■ WORK REQUIRED: Make the copy match the entries below exactly, with no pictures carried over.

■ DATASET:
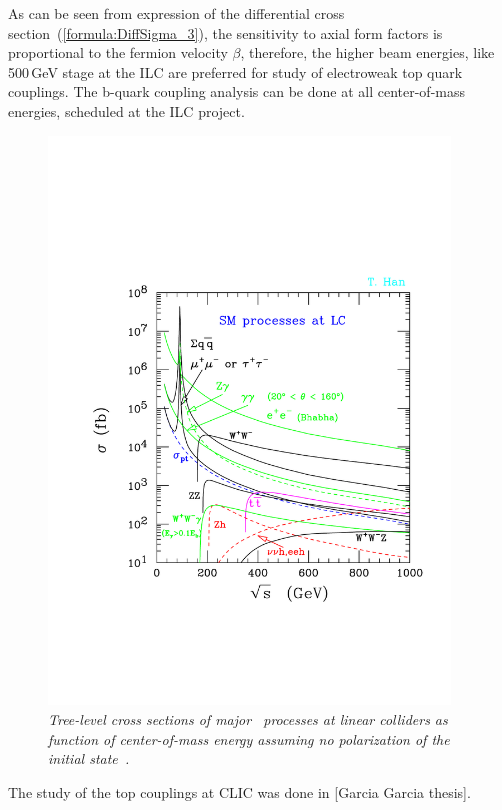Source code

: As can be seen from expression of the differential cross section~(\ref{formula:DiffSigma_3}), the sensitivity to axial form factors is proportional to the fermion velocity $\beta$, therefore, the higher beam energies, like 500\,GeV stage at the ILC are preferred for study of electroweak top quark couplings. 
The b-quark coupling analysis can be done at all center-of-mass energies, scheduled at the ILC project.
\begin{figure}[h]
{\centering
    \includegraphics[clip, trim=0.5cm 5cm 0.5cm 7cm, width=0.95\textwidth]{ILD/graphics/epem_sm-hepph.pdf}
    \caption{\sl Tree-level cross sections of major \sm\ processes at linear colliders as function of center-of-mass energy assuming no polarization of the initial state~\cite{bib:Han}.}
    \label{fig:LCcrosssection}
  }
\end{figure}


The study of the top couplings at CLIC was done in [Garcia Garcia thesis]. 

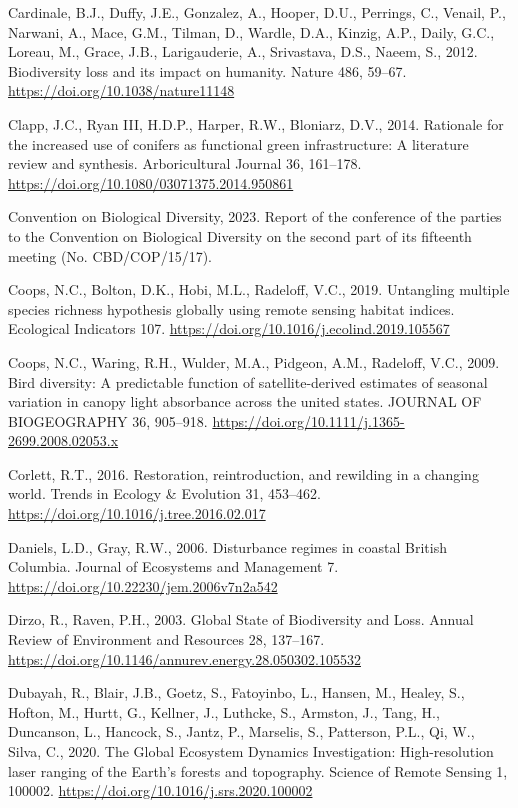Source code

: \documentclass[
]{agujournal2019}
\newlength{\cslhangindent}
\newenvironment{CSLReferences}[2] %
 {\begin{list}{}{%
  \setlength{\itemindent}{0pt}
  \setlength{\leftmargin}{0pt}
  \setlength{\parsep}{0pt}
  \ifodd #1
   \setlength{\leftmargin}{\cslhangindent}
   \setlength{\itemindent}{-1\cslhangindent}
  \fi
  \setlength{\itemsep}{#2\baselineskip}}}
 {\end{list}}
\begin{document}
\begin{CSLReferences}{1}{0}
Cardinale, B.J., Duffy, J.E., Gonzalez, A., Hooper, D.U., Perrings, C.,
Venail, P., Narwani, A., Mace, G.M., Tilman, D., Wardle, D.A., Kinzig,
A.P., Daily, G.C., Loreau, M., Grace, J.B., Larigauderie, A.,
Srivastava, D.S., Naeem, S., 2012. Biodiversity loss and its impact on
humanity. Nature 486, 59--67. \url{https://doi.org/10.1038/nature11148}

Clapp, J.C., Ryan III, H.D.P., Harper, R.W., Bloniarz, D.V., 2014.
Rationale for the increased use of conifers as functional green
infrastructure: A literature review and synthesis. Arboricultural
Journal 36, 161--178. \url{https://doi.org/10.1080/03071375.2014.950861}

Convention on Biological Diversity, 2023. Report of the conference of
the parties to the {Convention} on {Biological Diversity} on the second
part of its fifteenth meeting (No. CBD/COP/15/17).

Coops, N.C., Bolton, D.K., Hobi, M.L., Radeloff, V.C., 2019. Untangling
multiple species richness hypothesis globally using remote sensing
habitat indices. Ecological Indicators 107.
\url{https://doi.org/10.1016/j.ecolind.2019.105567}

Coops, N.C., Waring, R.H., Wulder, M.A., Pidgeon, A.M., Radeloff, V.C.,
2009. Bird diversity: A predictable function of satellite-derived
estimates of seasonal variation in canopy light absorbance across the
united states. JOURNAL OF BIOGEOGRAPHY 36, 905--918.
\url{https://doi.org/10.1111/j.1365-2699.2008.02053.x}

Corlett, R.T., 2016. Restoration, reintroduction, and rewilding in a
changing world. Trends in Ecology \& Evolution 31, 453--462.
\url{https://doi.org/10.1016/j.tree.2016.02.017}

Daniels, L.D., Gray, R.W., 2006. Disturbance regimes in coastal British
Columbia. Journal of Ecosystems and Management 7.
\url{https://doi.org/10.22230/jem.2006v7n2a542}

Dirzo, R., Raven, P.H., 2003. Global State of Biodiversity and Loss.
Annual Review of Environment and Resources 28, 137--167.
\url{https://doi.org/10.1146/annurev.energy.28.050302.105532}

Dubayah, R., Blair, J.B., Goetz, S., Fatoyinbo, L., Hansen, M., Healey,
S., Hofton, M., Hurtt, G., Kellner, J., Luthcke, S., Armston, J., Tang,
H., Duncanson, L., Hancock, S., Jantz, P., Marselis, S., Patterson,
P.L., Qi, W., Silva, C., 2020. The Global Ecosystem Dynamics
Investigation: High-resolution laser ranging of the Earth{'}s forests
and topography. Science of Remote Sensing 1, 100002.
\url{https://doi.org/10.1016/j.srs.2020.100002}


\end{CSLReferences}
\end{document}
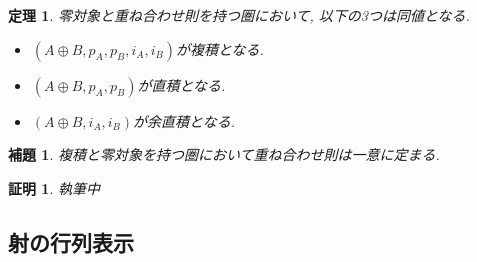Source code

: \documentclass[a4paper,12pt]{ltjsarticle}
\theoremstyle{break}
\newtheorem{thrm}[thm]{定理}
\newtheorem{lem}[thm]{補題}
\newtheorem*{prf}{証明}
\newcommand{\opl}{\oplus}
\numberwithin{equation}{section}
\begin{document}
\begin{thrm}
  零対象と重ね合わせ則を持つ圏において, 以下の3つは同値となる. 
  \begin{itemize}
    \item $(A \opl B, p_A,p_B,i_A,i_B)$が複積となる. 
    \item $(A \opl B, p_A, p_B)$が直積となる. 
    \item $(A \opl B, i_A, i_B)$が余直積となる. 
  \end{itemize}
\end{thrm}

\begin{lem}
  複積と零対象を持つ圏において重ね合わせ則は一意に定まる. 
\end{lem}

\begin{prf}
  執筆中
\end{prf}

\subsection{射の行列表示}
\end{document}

■ REPLY TO THE EXERCISE:
Source code

: As can be seen from expression of the differential cross section~(\ref{formula:DiffSigma_3}), the sensitivity to axial form factors is proportional to the fermion velocity $\beta$, therefore, the higher beam energies, like 500\,GeV stage at the ILC are preferred for study of electroweak top quark couplings. 
The b-quark coupling analysis can be done at all center-of-mass energies, scheduled at the ILC project.
\begin{figure}[h]
{\centering
    \includegraphics[clip, trim=0.5cm 5cm 0.5cm 7cm, width=0.95\textwidth]{ILD/graphics/epem_sm-hepph.pdf}
    \caption{\sl Tree-level cross sections of major \sm\ processes at linear colliders as function of center-of-mass energy assuming no polarization of the initial state~\cite{bib:Han}.}
    \label{fig:LCcrosssection}
  }
\end{figure}


The study of the top couplings at CLIC was done in [Garcia Garcia thesis]. 

Source code

: \documentclass[
]{agujournal2019}
\newlength{\cslhangindent}
\newenvironment{CSLReferences}[2] %
 {\begin{list}{}{%
  \setlength{\itemindent}{0pt}
  \setlength{\leftmargin}{0pt}
  \setlength{\parsep}{0pt}
  \ifodd #1
   \setlength{\leftmargin}{\cslhangindent}
   \setlength{\itemindent}{-1\cslhangindent}
  \fi
  \setlength{\itemsep}{#2\baselineskip}}}
 {\end{list}}
\begin{document}
\begin{CSLReferences}{1}{0}
Cardinale, B.J., Duffy, J.E., Gonzalez, A., Hooper, D.U., Perrings, C.,
Venail, P., Narwani, A., Mace, G.M., Tilman, D., Wardle, D.A., Kinzig,
A.P., Daily, G.C., Loreau, M., Grace, J.B., Larigauderie, A.,
Srivastava, D.S., Naeem, S., 2012. Biodiversity loss and its impact on
humanity. Nature 486, 59--67. \url{https://doi.org/10.1038/nature11148}

Clapp, J.C., Ryan III, H.D.P., Harper, R.W., Bloniarz, D.V., 2014.
Rationale for the increased use of conifers as functional green
infrastructure: A literature review and synthesis. Arboricultural
Journal 36, 161--178. \url{https://doi.org/10.1080/03071375.2014.950861}

Convention on Biological Diversity, 2023. Report of the conference of
the parties to the {Convention} on {Biological Diversity} on the second
part of its fifteenth meeting (No. CBD/COP/15/17).

Coops, N.C., Bolton, D.K., Hobi, M.L., Radeloff, V.C., 2019. Untangling
multiple species richness hypothesis globally using remote sensing
habitat indices. Ecological Indicators 107.
\url{https://doi.org/10.1016/j.ecolind.2019.105567}

Coops, N.C., Waring, R.H., Wulder, M.A., Pidgeon, A.M., Radeloff, V.C.,
2009. Bird diversity: A predictable function of satellite-derived
estimates of seasonal variation in canopy light absorbance across the
united states. JOURNAL OF BIOGEOGRAPHY 36, 905--918.
\url{https://doi.org/10.1111/j.1365-2699.2008.02053.x}

Corlett, R.T., 2016. Restoration, reintroduction, and rewilding in a
changing world. Trends in Ecology \& Evolution 31, 453--462.
\url{https://doi.org/10.1016/j.tree.2016.02.017}

Daniels, L.D., Gray, R.W., 2006. Disturbance regimes in coastal British
Columbia. Journal of Ecosystems and Management 7.
\url{https://doi.org/10.22230/jem.2006v7n2a542}

Dirzo, R., Raven, P.H., 2003. Global State of Biodiversity and Loss.
Annual Review of Environment and Resources 28, 137--167.
\url{https://doi.org/10.1146/annurev.energy.28.050302.105532}

Dubayah, R., Blair, J.B., Goetz, S., Fatoyinbo, L., Hansen, M., Healey,
S., Hofton, M., Hurtt, G., Kellner, J., Luthcke, S., Armston, J., Tang,
H., Duncanson, L., Hancock, S., Jantz, P., Marselis, S., Patterson,
P.L., Qi, W., Silva, C., 2020. The Global Ecosystem Dynamics
Investigation: High-resolution laser ranging of the Earth{'}s forests
and topography. Science of Remote Sensing 1, 100002.
\url{https://doi.org/10.1016/j.srs.2020.100002}


\end{CSLReferences}
\end{document}
Source code

: \documentclass[a4paper,12pt]{ltjsarticle}
\theoremstyle{break}
\newtheorem{thrm}[thm]{定理}
\newtheorem{lem}[thm]{補題}
\newtheorem*{prf}{証明}
\newcommand{\opl}{\oplus}
\numberwithin{equation}{section}
\begin{document}
\begin{thrm}
  零対象と重ね合わせ則を持つ圏において, 以下の3つは同値となる. 
  \begin{itemize}
    \item $(A \opl B, p_A,p_B,i_A,i_B)$が複積となる. 
    \item $(A \opl B, p_A, p_B)$が直積となる. 
    \item $(A \opl B, i_A, i_B)$が余直積となる. 
  \end{itemize}
\end{thrm}

\begin{lem}
  複積と零対象を持つ圏において重ね合わせ則は一意に定まる. 
\end{lem}

\begin{prf}
  執筆中
\end{prf}

\subsection{射の行列表示}
\end{document}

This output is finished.